Segment Open

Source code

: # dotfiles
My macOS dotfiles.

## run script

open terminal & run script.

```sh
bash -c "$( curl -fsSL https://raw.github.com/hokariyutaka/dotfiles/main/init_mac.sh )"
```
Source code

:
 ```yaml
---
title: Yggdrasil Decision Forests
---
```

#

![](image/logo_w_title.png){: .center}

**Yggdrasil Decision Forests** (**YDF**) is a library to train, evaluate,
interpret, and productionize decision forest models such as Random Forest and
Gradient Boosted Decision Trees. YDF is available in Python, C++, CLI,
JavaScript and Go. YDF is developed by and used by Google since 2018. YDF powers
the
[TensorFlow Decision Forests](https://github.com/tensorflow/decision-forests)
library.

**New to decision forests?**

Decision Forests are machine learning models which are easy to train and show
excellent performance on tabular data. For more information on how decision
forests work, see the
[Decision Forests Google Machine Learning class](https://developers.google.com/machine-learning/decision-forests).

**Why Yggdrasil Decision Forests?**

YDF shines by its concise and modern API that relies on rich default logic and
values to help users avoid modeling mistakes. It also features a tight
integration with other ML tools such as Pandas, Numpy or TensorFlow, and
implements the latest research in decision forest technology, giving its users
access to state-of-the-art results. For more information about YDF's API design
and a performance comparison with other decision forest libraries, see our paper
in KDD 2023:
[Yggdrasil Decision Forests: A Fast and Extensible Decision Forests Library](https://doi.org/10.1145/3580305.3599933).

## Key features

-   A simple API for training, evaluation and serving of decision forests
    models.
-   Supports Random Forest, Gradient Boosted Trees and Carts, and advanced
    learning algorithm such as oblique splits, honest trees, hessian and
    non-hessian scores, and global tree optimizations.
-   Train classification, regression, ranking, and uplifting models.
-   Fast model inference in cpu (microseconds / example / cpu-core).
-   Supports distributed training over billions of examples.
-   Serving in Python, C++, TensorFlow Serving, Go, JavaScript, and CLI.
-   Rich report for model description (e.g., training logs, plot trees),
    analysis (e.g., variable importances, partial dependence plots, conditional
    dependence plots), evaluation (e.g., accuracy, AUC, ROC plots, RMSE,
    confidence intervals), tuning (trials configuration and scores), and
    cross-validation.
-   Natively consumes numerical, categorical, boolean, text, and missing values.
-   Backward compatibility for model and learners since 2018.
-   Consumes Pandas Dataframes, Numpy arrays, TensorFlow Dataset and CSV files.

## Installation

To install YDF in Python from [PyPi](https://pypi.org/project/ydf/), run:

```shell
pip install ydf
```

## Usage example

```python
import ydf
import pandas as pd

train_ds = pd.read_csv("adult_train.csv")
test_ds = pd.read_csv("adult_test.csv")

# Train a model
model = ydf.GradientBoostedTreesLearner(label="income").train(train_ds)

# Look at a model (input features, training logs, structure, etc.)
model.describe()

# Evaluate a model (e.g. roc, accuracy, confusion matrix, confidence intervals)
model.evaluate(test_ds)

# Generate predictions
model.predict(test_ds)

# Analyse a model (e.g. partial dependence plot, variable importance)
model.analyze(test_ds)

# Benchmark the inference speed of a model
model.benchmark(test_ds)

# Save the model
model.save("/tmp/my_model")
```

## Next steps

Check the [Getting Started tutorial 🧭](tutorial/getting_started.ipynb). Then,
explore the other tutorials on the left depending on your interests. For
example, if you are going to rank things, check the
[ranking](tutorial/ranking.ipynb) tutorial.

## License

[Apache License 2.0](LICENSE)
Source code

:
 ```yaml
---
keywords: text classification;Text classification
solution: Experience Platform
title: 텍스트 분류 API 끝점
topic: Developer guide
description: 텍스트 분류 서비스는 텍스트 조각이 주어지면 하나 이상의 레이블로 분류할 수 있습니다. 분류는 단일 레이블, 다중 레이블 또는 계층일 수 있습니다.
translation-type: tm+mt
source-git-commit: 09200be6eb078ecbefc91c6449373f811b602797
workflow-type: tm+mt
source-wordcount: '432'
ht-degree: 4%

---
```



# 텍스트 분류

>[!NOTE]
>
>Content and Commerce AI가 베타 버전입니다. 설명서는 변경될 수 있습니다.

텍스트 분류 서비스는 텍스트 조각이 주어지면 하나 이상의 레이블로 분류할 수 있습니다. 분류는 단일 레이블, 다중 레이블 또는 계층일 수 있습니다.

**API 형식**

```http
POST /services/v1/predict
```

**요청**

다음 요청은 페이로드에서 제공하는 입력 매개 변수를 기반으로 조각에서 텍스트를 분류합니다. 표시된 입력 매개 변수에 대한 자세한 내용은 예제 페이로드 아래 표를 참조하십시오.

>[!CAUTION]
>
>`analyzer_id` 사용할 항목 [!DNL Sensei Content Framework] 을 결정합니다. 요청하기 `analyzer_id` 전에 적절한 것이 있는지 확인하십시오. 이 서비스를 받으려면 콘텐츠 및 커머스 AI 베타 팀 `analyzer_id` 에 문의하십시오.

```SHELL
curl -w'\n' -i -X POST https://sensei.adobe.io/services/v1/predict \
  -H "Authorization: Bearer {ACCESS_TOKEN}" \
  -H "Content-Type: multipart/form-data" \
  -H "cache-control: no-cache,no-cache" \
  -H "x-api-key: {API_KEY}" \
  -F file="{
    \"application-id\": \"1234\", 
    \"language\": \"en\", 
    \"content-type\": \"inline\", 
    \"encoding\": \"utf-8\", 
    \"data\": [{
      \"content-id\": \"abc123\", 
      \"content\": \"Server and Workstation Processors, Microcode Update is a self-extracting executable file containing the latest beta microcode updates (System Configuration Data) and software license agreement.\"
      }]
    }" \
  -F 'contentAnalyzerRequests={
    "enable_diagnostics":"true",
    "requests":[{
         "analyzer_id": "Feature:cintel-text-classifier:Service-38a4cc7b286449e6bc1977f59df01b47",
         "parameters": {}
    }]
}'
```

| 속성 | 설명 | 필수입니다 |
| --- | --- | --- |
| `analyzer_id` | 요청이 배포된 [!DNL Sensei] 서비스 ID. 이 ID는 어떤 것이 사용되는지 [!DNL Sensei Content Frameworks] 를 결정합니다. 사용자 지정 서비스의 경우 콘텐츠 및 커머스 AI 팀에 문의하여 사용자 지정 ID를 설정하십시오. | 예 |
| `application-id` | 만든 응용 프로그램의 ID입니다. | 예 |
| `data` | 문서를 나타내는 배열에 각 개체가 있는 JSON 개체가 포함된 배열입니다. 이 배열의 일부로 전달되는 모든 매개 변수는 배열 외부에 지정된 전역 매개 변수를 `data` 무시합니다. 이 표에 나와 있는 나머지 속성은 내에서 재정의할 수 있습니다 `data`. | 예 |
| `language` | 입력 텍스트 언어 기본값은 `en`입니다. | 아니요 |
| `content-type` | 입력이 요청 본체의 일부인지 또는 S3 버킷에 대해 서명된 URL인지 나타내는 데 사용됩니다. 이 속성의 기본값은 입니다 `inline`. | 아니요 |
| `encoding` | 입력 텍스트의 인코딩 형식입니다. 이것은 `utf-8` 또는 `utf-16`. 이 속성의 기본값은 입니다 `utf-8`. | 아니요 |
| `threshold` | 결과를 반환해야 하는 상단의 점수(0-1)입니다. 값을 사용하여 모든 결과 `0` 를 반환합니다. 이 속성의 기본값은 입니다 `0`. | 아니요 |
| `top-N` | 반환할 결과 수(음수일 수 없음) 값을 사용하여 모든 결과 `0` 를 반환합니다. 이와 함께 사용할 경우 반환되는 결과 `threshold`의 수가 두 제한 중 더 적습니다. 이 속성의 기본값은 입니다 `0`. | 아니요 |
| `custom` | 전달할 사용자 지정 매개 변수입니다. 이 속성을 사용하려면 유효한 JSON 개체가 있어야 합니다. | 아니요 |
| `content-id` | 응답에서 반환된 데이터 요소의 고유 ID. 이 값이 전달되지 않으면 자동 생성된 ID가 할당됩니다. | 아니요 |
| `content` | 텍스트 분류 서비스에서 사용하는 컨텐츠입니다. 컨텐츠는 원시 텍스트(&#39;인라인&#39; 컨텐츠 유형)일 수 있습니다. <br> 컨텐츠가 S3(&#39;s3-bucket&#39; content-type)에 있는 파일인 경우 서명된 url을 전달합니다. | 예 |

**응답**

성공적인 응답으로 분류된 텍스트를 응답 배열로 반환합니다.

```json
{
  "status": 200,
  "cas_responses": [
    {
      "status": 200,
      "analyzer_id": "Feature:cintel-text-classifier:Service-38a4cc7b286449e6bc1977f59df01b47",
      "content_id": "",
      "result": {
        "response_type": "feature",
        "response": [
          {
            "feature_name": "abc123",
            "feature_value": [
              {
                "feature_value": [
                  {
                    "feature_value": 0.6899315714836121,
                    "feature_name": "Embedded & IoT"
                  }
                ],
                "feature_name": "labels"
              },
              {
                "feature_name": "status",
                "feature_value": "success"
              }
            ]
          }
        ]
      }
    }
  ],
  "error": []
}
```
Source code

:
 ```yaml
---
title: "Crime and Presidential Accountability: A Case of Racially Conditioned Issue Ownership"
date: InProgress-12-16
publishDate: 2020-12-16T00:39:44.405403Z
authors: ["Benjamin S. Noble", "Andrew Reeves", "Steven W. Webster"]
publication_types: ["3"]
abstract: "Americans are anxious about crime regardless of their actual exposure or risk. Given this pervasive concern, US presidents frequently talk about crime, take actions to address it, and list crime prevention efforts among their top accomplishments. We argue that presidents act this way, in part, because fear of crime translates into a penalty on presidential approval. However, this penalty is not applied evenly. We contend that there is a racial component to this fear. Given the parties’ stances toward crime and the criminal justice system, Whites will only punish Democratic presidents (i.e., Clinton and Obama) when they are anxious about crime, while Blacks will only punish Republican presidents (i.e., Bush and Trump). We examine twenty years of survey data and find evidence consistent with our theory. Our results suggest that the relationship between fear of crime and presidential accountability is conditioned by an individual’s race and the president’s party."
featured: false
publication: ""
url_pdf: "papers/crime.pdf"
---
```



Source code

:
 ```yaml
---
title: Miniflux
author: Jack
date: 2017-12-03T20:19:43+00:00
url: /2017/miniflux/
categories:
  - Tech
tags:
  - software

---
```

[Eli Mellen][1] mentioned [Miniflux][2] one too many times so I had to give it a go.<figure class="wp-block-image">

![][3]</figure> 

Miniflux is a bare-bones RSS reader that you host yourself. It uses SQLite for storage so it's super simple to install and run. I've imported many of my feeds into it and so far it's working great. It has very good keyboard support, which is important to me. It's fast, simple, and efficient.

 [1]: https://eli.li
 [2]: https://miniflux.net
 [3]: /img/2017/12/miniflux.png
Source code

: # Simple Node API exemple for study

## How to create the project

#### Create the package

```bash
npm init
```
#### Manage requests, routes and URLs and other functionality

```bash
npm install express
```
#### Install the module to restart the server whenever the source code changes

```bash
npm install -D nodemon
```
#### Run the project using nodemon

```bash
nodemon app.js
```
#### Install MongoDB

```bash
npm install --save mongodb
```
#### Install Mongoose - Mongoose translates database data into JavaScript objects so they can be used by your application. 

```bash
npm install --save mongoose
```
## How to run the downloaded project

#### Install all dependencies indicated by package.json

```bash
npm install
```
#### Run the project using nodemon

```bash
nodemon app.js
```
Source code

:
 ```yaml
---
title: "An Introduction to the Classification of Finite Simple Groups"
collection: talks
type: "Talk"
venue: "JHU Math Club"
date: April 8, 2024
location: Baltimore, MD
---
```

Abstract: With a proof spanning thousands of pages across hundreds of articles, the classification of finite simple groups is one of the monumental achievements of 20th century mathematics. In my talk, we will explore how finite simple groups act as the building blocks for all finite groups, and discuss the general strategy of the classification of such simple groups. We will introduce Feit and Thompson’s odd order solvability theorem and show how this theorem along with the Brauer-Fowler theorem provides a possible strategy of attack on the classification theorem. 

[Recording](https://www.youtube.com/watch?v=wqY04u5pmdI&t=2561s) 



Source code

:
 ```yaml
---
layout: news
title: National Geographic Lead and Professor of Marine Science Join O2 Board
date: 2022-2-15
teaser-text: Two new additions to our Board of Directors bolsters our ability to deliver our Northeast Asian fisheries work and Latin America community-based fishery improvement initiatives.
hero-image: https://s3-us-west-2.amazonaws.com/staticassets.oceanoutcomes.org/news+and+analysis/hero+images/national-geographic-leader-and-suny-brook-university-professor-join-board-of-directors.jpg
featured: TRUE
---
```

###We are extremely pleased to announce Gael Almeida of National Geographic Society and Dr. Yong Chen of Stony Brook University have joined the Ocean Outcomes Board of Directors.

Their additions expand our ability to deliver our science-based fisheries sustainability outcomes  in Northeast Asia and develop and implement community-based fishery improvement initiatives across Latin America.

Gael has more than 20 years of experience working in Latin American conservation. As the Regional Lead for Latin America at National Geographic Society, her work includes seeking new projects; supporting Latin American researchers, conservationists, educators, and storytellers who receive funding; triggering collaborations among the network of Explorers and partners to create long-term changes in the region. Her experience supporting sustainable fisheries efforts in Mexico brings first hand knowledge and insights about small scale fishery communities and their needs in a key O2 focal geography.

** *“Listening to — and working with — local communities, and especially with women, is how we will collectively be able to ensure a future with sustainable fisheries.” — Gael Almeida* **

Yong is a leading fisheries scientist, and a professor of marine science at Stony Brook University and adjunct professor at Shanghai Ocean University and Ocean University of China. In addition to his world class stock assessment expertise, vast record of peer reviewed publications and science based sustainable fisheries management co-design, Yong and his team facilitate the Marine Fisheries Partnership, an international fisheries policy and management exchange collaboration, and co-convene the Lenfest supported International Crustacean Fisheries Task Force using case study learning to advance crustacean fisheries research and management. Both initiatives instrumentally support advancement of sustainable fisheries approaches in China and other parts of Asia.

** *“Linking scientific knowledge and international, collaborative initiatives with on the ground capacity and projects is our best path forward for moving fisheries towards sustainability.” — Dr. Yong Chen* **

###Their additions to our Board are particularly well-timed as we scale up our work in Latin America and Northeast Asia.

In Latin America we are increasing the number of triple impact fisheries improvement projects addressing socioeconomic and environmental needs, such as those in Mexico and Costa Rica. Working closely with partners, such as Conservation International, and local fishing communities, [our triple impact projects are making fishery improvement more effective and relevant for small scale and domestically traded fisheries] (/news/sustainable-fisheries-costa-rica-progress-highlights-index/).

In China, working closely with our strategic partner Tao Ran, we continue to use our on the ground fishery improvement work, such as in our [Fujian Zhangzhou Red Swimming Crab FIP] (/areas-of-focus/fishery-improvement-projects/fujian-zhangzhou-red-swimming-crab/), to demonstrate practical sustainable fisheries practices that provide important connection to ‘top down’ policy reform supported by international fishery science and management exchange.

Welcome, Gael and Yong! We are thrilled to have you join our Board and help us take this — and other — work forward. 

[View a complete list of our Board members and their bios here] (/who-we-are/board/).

Segment Closed

» **HOW TO COMPLETE THIS TASK**
Repeat, word for word, the lines above between the line holding "## run script" and the line holding "interpret, and productionize", inclusive; omit everything else.

» **REPLY**
## run script

open terminal & run script.

```sh
bash -c "$( curl -fsSL https://raw.github.com/hokariyutaka/dotfiles/main/init_mac.sh )"
```
Source code

:
 ```yaml
---
title: Yggdrasil Decision Forests
---
```

#

![](image/logo_w_title.png){: .center}

**Yggdrasil Decision Forests** (**YDF**) is a library to train, evaluate,
interpret, and productionize decision forest models such as Random Forest and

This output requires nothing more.